_Assignment:_ Word for word and without images, transcribe all of the records.

_Records for processing:_
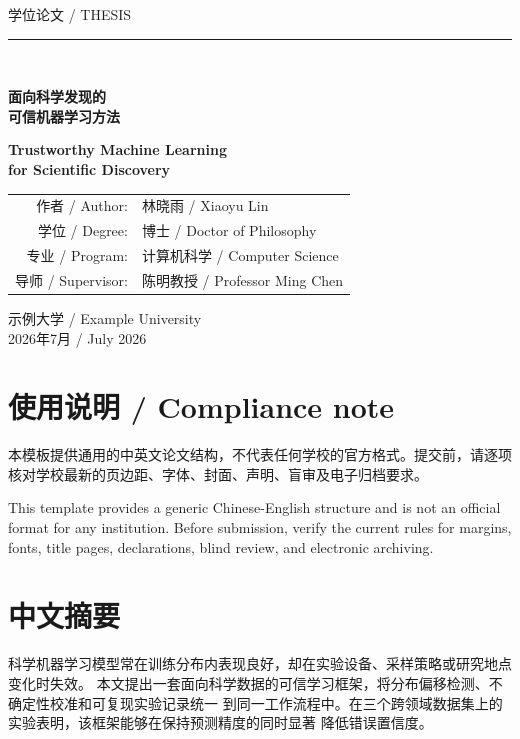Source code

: \documentclass[UTF8,11pt,oneside,fontset=fandol]{ctexbook}
\begin{document}
\begin{titlepage}
\centering
\vspace*{0.5cm}
{\Large 学位论文 / THESIS}\\[1.2cm]
{\color{accent}\rule{0.86\textwidth}{1.5pt}}\\[1cm]
{\Huge\bfseries 面向科学发现的\\
可信机器学习方法\par}
\vspace{0.6cm}
{\LARGE\bfseries Trustworthy Machine Learning\\
for Scientific Discovery\par}
\vspace{1.3cm}

\begin{tabular}{rl}
作者 / Author: & 林晓雨 / Xiaoyu Lin \\
学位 / Degree: & 博士 / Doctor of Philosophy \\
专业 / Program: & 计算机科学 / Computer Science \\
导师 / Supervisor: & 陈明教授 / Professor Ming Chen \\
\end{tabular}

\vfill
{\Large 示例大学 / Example University}\\[0.3cm]
2026年7月 / July 2026
\end{titlepage}

\frontmatter
\chapter*{使用说明 / Compliance note}
本模板提供通用的中英文论文结构，不代表任何学校的官方格式。提交前，请逐项核对学校最新的页边距、字体、封面、声明、盲审及电子归档要求。

This template provides a generic Chinese-English structure and is not an
official format for any institution. Before submission, verify the current
rules for margins, fonts, title pages, declarations, blind review, and
electronic archiving.

\chapter*{中文摘要}
科学机器学习模型常在训练分布内表现良好，却在实验设备、采样策略或研究地点变化时失效。
本文提出一套面向科学数据的可信学习框架，将分布偏移检测、不确定性校准和可复现实验记录统一
到同一工作流程中。在三个跨领域数据集上的实验表明，该框架能够在保持预测精度的同时显著
降低错误置信度。
\end{document}
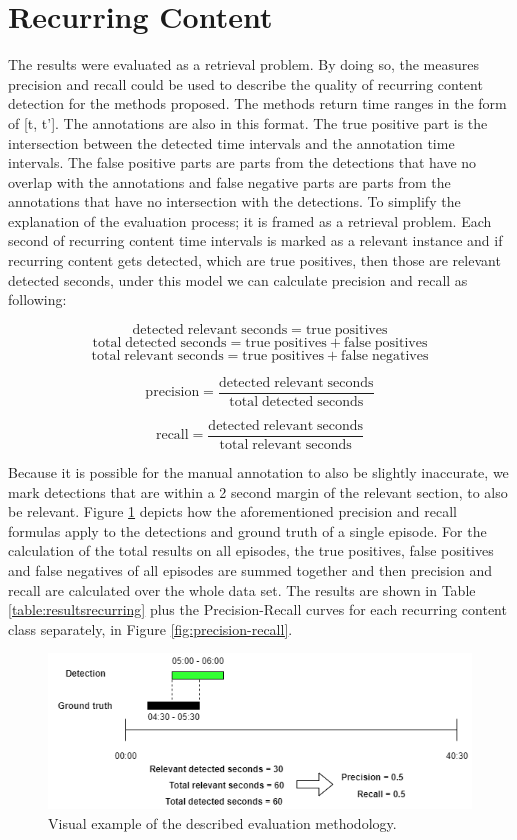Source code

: \documentclass{report}
\begin{document}
\section{Recurring Content}
The results were evaluated as a retrieval problem. By doing so, the measures precision and recall could be used to describe the quality of recurring content detection for the methods proposed. The methods return time ranges in the form of [t, t']. The annotations are also in this format. The true positive part is the intersection between the detected time intervals and the annotation time intervals. The false positive parts are parts from the detections that have no overlap with the annotations and false negative parts are parts from the annotations that have no intersection with the detections. To simplify the explanation of the evaluation process; it is framed as a retrieval problem. Each second of recurring content time intervals is marked as a relevant instance and if recurring content gets detected, which are true positives, then those are relevant detected seconds, under this model we can calculate precision and recall as following:

\[\mathrm{detected\;relevant\;seconds} = \mathrm{true\;positives}\]
\[\mathrm{total\;detected\;seconds = \mathrm{true\;positives} + \mathrm{false\;positives}}\]
\[\mathrm{total\;relevant\;seconds} = \mathrm{true\;positives} + \mathrm{false\;negatives}\]

\[\mathrm{precision} = \frac{\mathrm{detected\;relevant\;seconds}}{\mathrm{total\;detected\;seconds}}\]

\[\mathrm{recall} = \frac{\mathrm{detected\;relevant\;seconds}}{\mathrm{total\;relevant\;seconds}}\]

Because it is possible for the manual annotation to also be slightly inaccurate, we mark detections that are within a 2 second margin of the relevant section, to also be relevant. Figure \ref{fig:evaluation-example} depicts how the aforementioned precision and recall formulas apply to the detections and ground truth of a single episode. For the calculation of the total results on all episodes, the true positives, false positives and false negatives of all episodes are summed together and then precision and recall are calculated over the whole data set. The results are shown in Table \ref{table:resultsrecurring} plus the Precision-Recall curves for each recurring content class separately, in Figure \ref{fig:precision-recall}.

\begin{figure}[H]
	\includegraphics[width=\textwidth]{images/evaluation.png}
	\centering
	\caption{Visual example of the described evaluation methodology.}
	\label{fig:evaluation-example}
\end{figure}
\end{document}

_Answer below:_
Source code

: \documentclass[UTF8,11pt,oneside,fontset=fandol]{ctexbook}
\begin{document}
\begin{titlepage}
\centering
\vspace*{0.5cm}
{\Large 学位论文 / THESIS}\\[1.2cm]
{\color{accent}\rule{0.86\textwidth}{1.5pt}}\\[1cm]
{\Huge\bfseries 面向科学发现的\\
可信机器学习方法\par}
\vspace{0.6cm}
{\LARGE\bfseries Trustworthy Machine Learning\\
for Scientific Discovery\par}
\vspace{1.3cm}

\begin{tabular}{rl}
作者 / Author: & 林晓雨 / Xiaoyu Lin \\
学位 / Degree: & 博士 / Doctor of Philosophy \\
专业 / Program: & 计算机科学 / Computer Science \\
导师 / Supervisor: & 陈明教授 / Professor Ming Chen \\
\end{tabular}

\vfill
{\Large 示例大学 / Example University}\\[0.3cm]
2026年7月 / July 2026
\end{titlepage}

\frontmatter
\chapter*{使用说明 / Compliance note}
本模板提供通用的中英文论文结构，不代表任何学校的官方格式。提交前，请逐项核对学校最新的页边距、字体、封面、声明、盲审及电子归档要求。

This template provides a generic Chinese-English structure and is not an
official format for any institution. Before submission, verify the current
rules for margins, fonts, title pages, declarations, blind review, and
electronic archiving.

\chapter*{中文摘要}
科学机器学习模型常在训练分布内表现良好，却在实验设备、采样策略或研究地点变化时失效。
本文提出一套面向科学数据的可信学习框架，将分布偏移检测、不确定性校准和可复现实验记录统一
到同一工作流程中。在三个跨领域数据集上的实验表明，该框架能够在保持预测精度的同时显著
降低错误置信度。
\end{document}
Source code

: \documentclass{report}
\begin{document}
\section{Recurring Content}
The results were evaluated as a retrieval problem. By doing so, the measures precision and recall could be used to describe the quality of recurring content detection for the methods proposed. The methods return time ranges in the form of [t, t']. The annotations are also in this format. The true positive part is the intersection between the detected time intervals and the annotation time intervals. The false positive parts are parts from the detections that have no overlap with the annotations and false negative parts are parts from the annotations that have no intersection with the detections. To simplify the explanation of the evaluation process; it is framed as a retrieval problem. Each second of recurring content time intervals is marked as a relevant instance and if recurring content gets detected, which are true positives, then those are relevant detected seconds, under this model we can calculate precision and recall as following:

\[\mathrm{detected\;relevant\;seconds} = \mathrm{true\;positives}\]
\[\mathrm{total\;detected\;seconds = \mathrm{true\;positives} + \mathrm{false\;positives}}\]
\[\mathrm{total\;relevant\;seconds} = \mathrm{true\;positives} + \mathrm{false\;negatives}\]

\[\mathrm{precision} = \frac{\mathrm{detected\;relevant\;seconds}}{\mathrm{total\;detected\;seconds}}\]

\[\mathrm{recall} = \frac{\mathrm{detected\;relevant\;seconds}}{\mathrm{total\;relevant\;seconds}}\]

Because it is possible for the manual annotation to also be slightly inaccurate, we mark detections that are within a 2 second margin of the relevant section, to also be relevant. Figure \ref{fig:evaluation-example} depicts how the aforementioned precision and recall formulas apply to the detections and ground truth of a single episode. For the calculation of the total results on all episodes, the true positives, false positives and false negatives of all episodes are summed together and then precision and recall are calculated over the whole data set. The results are shown in Table \ref{table:resultsrecurring} plus the Precision-Recall curves for each recurring content class separately, in Figure \ref{fig:precision-recall}.

\begin{figure}[H]
	\includegraphics[width=\textwidth]{images/evaluation.png}
	\centering
	\caption{Visual example of the described evaluation methodology.}
	\label{fig:evaluation-example}
\end{figure}
\end{document}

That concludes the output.